TASK:
Copy each entry precisely as written, and do not carry over the pictures.

MATERIAL FOR THE TASK:
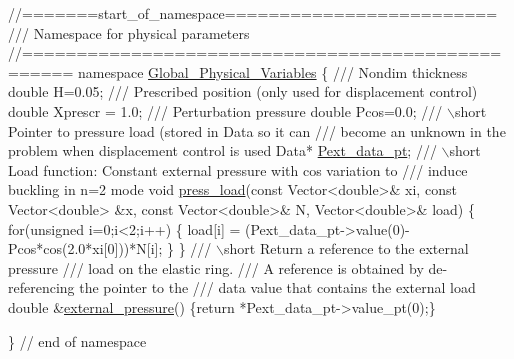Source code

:  
\begin{DoxyCodeInclude}
\textcolor{comment}{//=======start\_of\_namespace=========================}
\textcolor{comment}{/// Namespace for physical parameters}
\textcolor{comment}{}\textcolor{comment}{//==================================================}
\textcolor{keyword}{namespace }\hyperlink{namespaceGlobal__Physical__Variables}{Global\_Physical\_Variables}
\{
\textcolor{comment}{}
\textcolor{comment}{ /// Nondim thickness }
\textcolor{comment}{} \textcolor{keywordtype}{double} H=0.05;
 \textcolor{comment}{}
\textcolor{comment}{ /// Prescribed position (only used for displacement control)}
\textcolor{comment}{} \textcolor{keywordtype}{double} Xprescr = 1.0;
\textcolor{comment}{}
\textcolor{comment}{ /// Perturbation pressure}
\textcolor{comment}{} \textcolor{keywordtype}{double} Pcos=0.0;
\textcolor{comment}{}
\textcolor{comment}{ /// \(\backslash\)short Pointer to pressure load (stored in Data so it can }
\textcolor{comment}{ /// become an unknown in the problem when displacement control is used}
\textcolor{comment}{} Data* \hyperlink{namespaceGlobal__Physical__Variables_a9d598320fb3d7ecf94101088e8f376d2}{Pext\_data\_pt};
\textcolor{comment}{}
\textcolor{comment}{ /// \(\backslash\)short Load function: Constant external pressure with cos variation to}
\textcolor{comment}{ /// induce buckling in n=2 mode}
\textcolor{comment}{} \textcolor{keywordtype}{void} \hyperlink{namespaceGlobal__Physical__Variables_a86fd8f502cb8c4c7939ffae742f023eb}{press\_load}(\textcolor{keyword}{const} Vector<double>& xi,
                 \textcolor{keyword}{const} Vector<double> &x,
                 \textcolor{keyword}{const} Vector<double>& N,
                 Vector<double>& load)
 \{
  \textcolor{keywordflow}{for}(\textcolor{keywordtype}{unsigned} i=0;i<2;i++) 
   \{
    load[i] = (Pext\_data\_pt->value(0)-Pcos*cos(2.0*xi[0]))*N[i];
   \}
 \}
 \textcolor{comment}{}
\textcolor{comment}{ /// \(\backslash\)short Return a reference to the external pressure }
\textcolor{comment}{ /// load on the elastic ring.}
\textcolor{comment}{ /// A reference is obtained by de-referencing the pointer to the}
\textcolor{comment}{ /// data value that contains the external load}
\textcolor{comment}{} \textcolor{keywordtype}{double} &\hyperlink{namespaceGlobal__Physical__Variables_a8c25ac6a672ea50d1b709292d1f4837b}{external\_pressure}() 
  \{\textcolor{keywordflow}{return} *Pext\_data\_pt->value\_pt(0);\}


\} \textcolor{comment}{// end of namespace}

\end{DoxyCodeInclude}




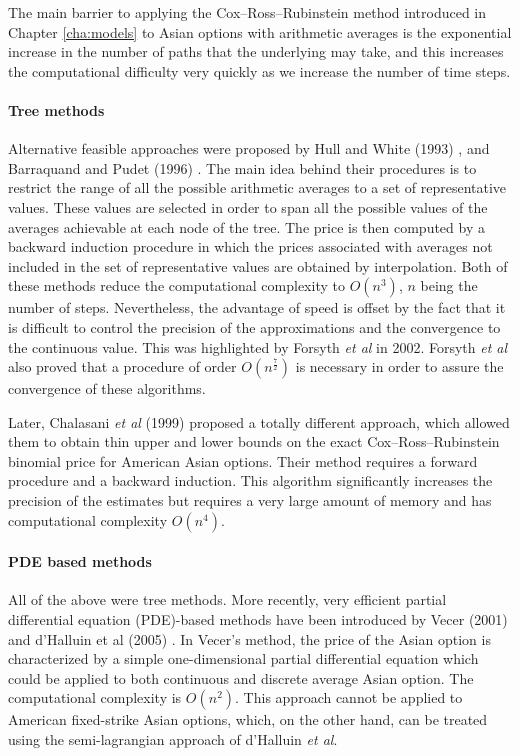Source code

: The main barrier to applying the Cox–Ross–Rubinstein method \cite{Cox1979} introduced in Chapter \ref{cha:models} to Asian options with arithmetic averages is the exponential increase in the number of paths that the underlying may take, and this increases the computational difficulty very quickly as we increase the number of time steps.

\paragraph{Tree methods}
Alternative feasible approaches were proposed by Hull and White (1993) \cite{Hull1993}, and Barraquand and Pudet (1996) \cite{Barraquand1996}. The main idea behind their procedures is to restrict the range of all the possible arithmetic averages to a set of representative values. These values are selected in order to span all the possible values of the averages achievable at each node of the tree. The price is then computed by a backward induction procedure in which the prices associated with averages not included in the set of representative values are obtained by interpolation. Both of these methods reduce the computational complexity to $ O(n^3) $, $ n $ being the number of steps. Nevertheless, the advantage of speed is offset by the fact that it is difficult to control the precision of the approximations and the convergence to the continuous value. This was highlighted by Forsyth \emph{et al} \cite{Forsyth2002} in 2002. Forsyth \emph{et al} also proved that a procedure of order $ O(n^{\frac{7}{2}}) $ is necessary in order to assure the convergence of these algorithms.

Later, Chalasani \emph{et al} (1999) \cite{Chalasani1999} proposed a totally different approach, which allowed them to obtain thin upper and lower bounds on the exact Cox–Ross–Rubinstein binomial price for American Asian options. Their method requires a forward procedure and a backward induction. This algorithm significantly increases the precision of the estimates but requires a very large amount of memory and has computational complexity $ O(n^4) $.

\paragraph{PDE based methods}
All of the above were tree methods. More recently, very efficient partial differential equation (PDE)-based methods have been introduced by Vecer (2001) \cite{Vecer2001} and d'Halluin et al (2005) \cite{dHalluin2005}. In Vecer's method, the price of the Asian option is characterized by a simple one-dimensional partial differential equation which could be applied to both continuous and discrete average Asian option. The computational complexity is $ O(n^2) $. This approach cannot be applied to American fixed-strike Asian options, which, on the other hand, can be treated using the semi-lagrangian approach of d'Halluin \emph{et al}.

OUTPUT FOR THIS TASK:
Source code

:  
\begin{DoxyCodeInclude}
\textcolor{comment}{//=======start\_of\_namespace=========================}
\textcolor{comment}{/// Namespace for physical parameters}
\textcolor{comment}{}\textcolor{comment}{//==================================================}
\textcolor{keyword}{namespace }\hyperlink{namespaceGlobal__Physical__Variables}{Global\_Physical\_Variables}
\{
\textcolor{comment}{}
\textcolor{comment}{ /// Nondim thickness }
\textcolor{comment}{} \textcolor{keywordtype}{double} H=0.05;
 \textcolor{comment}{}
\textcolor{comment}{ /// Prescribed position (only used for displacement control)}
\textcolor{comment}{} \textcolor{keywordtype}{double} Xprescr = 1.0;
\textcolor{comment}{}
\textcolor{comment}{ /// Perturbation pressure}
\textcolor{comment}{} \textcolor{keywordtype}{double} Pcos=0.0;
\textcolor{comment}{}
\textcolor{comment}{ /// \(\backslash\)short Pointer to pressure load (stored in Data so it can }
\textcolor{comment}{ /// become an unknown in the problem when displacement control is used}
\textcolor{comment}{} Data* \hyperlink{namespaceGlobal__Physical__Variables_a9d598320fb3d7ecf94101088e8f376d2}{Pext\_data\_pt};
\textcolor{comment}{}
\textcolor{comment}{ /// \(\backslash\)short Load function: Constant external pressure with cos variation to}
\textcolor{comment}{ /// induce buckling in n=2 mode}
\textcolor{comment}{} \textcolor{keywordtype}{void} \hyperlink{namespaceGlobal__Physical__Variables_a86fd8f502cb8c4c7939ffae742f023eb}{press\_load}(\textcolor{keyword}{const} Vector<double>& xi,
                 \textcolor{keyword}{const} Vector<double> &x,
                 \textcolor{keyword}{const} Vector<double>& N,
                 Vector<double>& load)
 \{
  \textcolor{keywordflow}{for}(\textcolor{keywordtype}{unsigned} i=0;i<2;i++) 
   \{
    load[i] = (Pext\_data\_pt->value(0)-Pcos*cos(2.0*xi[0]))*N[i];
   \}
 \}
 \textcolor{comment}{}
\textcolor{comment}{ /// \(\backslash\)short Return a reference to the external pressure }
\textcolor{comment}{ /// load on the elastic ring.}
\textcolor{comment}{ /// A reference is obtained by de-referencing the pointer to the}
\textcolor{comment}{ /// data value that contains the external load}
\textcolor{comment}{} \textcolor{keywordtype}{double} &\hyperlink{namespaceGlobal__Physical__Variables_a8c25ac6a672ea50d1b709292d1f4837b}{external\_pressure}() 
  \{\textcolor{keywordflow}{return} *Pext\_data\_pt->value\_pt(0);\}


\} \textcolor{comment}{// end of namespace}

\end{DoxyCodeInclude}




Source code

: The main barrier to applying the Cox–Ross–Rubinstein method \cite{Cox1979} introduced in Chapter \ref{cha:models} to Asian options with arithmetic averages is the exponential increase in the number of paths that the underlying may take, and this increases the computational difficulty very quickly as we increase the number of time steps.

\paragraph{Tree methods}
Alternative feasible approaches were proposed by Hull and White (1993) \cite{Hull1993}, and Barraquand and Pudet (1996) \cite{Barraquand1996}. The main idea behind their procedures is to restrict the range of all the possible arithmetic averages to a set of representative values. These values are selected in order to span all the possible values of the averages achievable at each node of the tree. The price is then computed by a backward induction procedure in which the prices associated with averages not included in the set of representative values are obtained by interpolation. Both of these methods reduce the computational complexity to $ O(n^3) $, $ n $ being the number of steps. Nevertheless, the advantage of speed is offset by the fact that it is difficult to control the precision of the approximations and the convergence to the continuous value. This was highlighted by Forsyth \emph{et al} \cite{Forsyth2002} in 2002. Forsyth \emph{et al} also proved that a procedure of order $ O(n^{\frac{7}{2}}) $ is necessary in order to assure the convergence of these algorithms.

Later, Chalasani \emph{et al} (1999) \cite{Chalasani1999} proposed a totally different approach, which allowed them to obtain thin upper and lower bounds on the exact Cox–Ross–Rubinstein binomial price for American Asian options. Their method requires a forward procedure and a backward induction. This algorithm significantly increases the precision of the estimates but requires a very large amount of memory and has computational complexity $ O(n^4) $.

\paragraph{PDE based methods}
All of the above were tree methods. More recently, very efficient partial differential equation (PDE)-based methods have been introduced by Vecer (2001) \cite{Vecer2001} and d'Halluin et al (2005) \cite{dHalluin2005}. In Vecer's method, the price of the Asian option is characterized by a simple one-dimensional partial differential equation which could be applied to both continuous and discrete average Asian option. The computational complexity is $ O(n^2) $. This approach cannot be applied to American fixed-strike Asian options, which, on the other hand, can be treated using the semi-lagrangian approach of d'Halluin \emph{et al}.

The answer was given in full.